We were fortunate to have Jay Capperauld on stage this evening to not only introduce his work, but talk a little about its creation and how he has written this work to be like the very pottery itself with opening fragmented moments of music that slowly come together into something complete and in the end, something that still honours the original broken fragments.
This wonderfully creative and at times hauntingly soothing work with Katherine Bryan’s impressive performance on flute seems to take us into a timeless space where little moments of the past, the present and the future are present at once and waiting to be fused together. As the composer quite rightly told us it is, however, not only pottery that can crack and break, it is also human beings and this work also reflects the very fragile nature of not only our bodies but our very inner self, perhaps even our souls. Can we be repaired both inside and outside and brought back into a whole being together like pieces of broken pottery? Perhaps not, but this inspired work over its 20 minutes performance time certainly tells us that music has its part to play in the process of healing.
Taking up the entire second part of this evening’s programme was Beethoven’s Nine, and by any standards of measuring creative work, this 67 minute symphony is a masterpiece. Completed in 1824, Beethoven’s Ninth is one of the most widely performed works of music in the world, and many people will instantly recognise much of the music from this symphony, but so far reaching is this work’s touch that even people who think they have never heard any Beethoven music, or even admit to liking any classical music will be familiar with the fourth movement of this symphony and “Ode To Joy”. For this, the ever innovative Beethoven became the first major composer to use voices in a symphony and the large RSNO chorus along with soloists Benjamin Hulett (Tenor), Božidar Smiljani? (Bass-baritone), Eleanor Dennis (Soprano), and Stephanie Maitland (Alto) making this closing movement an impressive spectacle of music.

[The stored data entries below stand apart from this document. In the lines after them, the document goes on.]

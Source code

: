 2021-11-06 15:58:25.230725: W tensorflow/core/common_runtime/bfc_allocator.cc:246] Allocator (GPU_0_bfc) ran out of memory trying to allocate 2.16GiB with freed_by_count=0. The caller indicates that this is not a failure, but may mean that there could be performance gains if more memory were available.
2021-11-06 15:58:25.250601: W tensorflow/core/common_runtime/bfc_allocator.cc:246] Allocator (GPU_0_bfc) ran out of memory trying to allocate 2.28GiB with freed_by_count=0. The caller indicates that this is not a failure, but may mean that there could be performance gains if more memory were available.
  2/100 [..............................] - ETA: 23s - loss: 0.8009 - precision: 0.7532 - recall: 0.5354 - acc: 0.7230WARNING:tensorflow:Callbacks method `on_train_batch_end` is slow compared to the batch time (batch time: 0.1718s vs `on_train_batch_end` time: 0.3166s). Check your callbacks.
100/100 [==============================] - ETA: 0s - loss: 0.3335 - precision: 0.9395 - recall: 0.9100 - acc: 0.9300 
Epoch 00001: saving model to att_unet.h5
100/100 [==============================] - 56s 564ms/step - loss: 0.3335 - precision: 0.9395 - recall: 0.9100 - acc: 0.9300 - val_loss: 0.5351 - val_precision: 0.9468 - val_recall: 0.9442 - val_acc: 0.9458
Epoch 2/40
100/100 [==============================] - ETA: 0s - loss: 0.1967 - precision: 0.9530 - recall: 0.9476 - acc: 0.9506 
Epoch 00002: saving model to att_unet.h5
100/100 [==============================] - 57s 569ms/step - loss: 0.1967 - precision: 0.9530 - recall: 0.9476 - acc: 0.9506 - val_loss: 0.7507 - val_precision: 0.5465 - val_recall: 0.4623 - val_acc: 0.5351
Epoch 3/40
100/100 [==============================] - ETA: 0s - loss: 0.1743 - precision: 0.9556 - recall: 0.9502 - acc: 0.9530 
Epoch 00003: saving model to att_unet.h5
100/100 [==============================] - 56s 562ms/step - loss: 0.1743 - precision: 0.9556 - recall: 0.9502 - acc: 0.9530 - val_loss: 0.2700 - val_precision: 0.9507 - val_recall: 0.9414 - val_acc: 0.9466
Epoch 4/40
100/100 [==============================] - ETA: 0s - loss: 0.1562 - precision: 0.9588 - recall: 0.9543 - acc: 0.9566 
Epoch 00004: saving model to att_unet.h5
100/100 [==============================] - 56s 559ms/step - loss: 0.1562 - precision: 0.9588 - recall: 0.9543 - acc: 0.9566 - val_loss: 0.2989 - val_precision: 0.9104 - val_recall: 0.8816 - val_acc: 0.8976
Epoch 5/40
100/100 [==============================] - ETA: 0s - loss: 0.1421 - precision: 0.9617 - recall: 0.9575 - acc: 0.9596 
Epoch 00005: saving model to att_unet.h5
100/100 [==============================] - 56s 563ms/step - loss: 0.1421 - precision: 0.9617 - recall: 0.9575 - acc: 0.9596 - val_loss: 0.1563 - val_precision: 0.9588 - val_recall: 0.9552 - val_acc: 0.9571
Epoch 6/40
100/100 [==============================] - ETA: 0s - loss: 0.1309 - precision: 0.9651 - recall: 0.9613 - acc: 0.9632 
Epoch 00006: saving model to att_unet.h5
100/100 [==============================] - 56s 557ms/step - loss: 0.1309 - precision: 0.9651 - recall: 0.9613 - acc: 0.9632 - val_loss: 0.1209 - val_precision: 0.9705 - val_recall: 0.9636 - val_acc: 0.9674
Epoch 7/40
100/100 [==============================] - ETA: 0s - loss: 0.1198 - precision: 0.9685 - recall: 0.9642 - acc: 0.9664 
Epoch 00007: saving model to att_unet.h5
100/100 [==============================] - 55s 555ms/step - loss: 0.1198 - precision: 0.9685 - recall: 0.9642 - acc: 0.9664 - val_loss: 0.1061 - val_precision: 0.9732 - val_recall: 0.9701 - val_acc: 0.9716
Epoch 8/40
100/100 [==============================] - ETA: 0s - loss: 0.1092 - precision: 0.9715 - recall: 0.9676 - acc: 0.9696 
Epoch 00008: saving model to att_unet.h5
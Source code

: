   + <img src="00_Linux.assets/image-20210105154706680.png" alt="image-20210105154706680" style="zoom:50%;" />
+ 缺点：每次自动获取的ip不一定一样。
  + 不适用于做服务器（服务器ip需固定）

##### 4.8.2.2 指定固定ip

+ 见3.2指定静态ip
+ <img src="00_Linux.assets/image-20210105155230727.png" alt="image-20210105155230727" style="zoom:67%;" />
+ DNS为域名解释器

Although the words of “Ode To Joy” are revised here, credit must be given to Beethoven’s inspirational source material German poet Friedrich Schiller and his 1784 work "An die Freude" / “Ode To Joy”.
In our modern world, it is hard to imagine just how many times this work has been heard over the radio, on television, via the internet, or any number of other sources, and the reach of this work is truly global. With “Ode To Joy”, Beethoven somehow managed to touch something very special in the hearts and soul of people for generations to come after him, and even people of no religious doctrine still respond to the sheer uplifting power of this work.
So much has been written about Beethoven’s Ninth over so many years that I can add little to that in this review. Historians and musicologists have analysed this work in minute detail, but perhaps all miss the most important aspect of a work like this, and that is that, in the end, it is not analysis of the work that matters, but how it makes us feel when we hear it, how the work touches us, and to this end, the range of emotions that Beethoven can take us through in his Ninth symphony is amazing. For me, it is always the beauty of the third movement that touches me the most in this work. I often wonder what it must have been like for Beethoven to hear this music in his head whilst creating it, to hear that music that no one else had ever heard before. It is also somehow comforting to know that Beethoven’s hearing loss might not have been total and that he was able to at least hear, even in a limited fashion, his own music being performed in his later life.
Conducting this evening’s programme was Thomas Søndergård who with the RSNO made tonight at the Usher Hall, judging from the length of applause from the audience at the end, a night of music appreciated by so many people.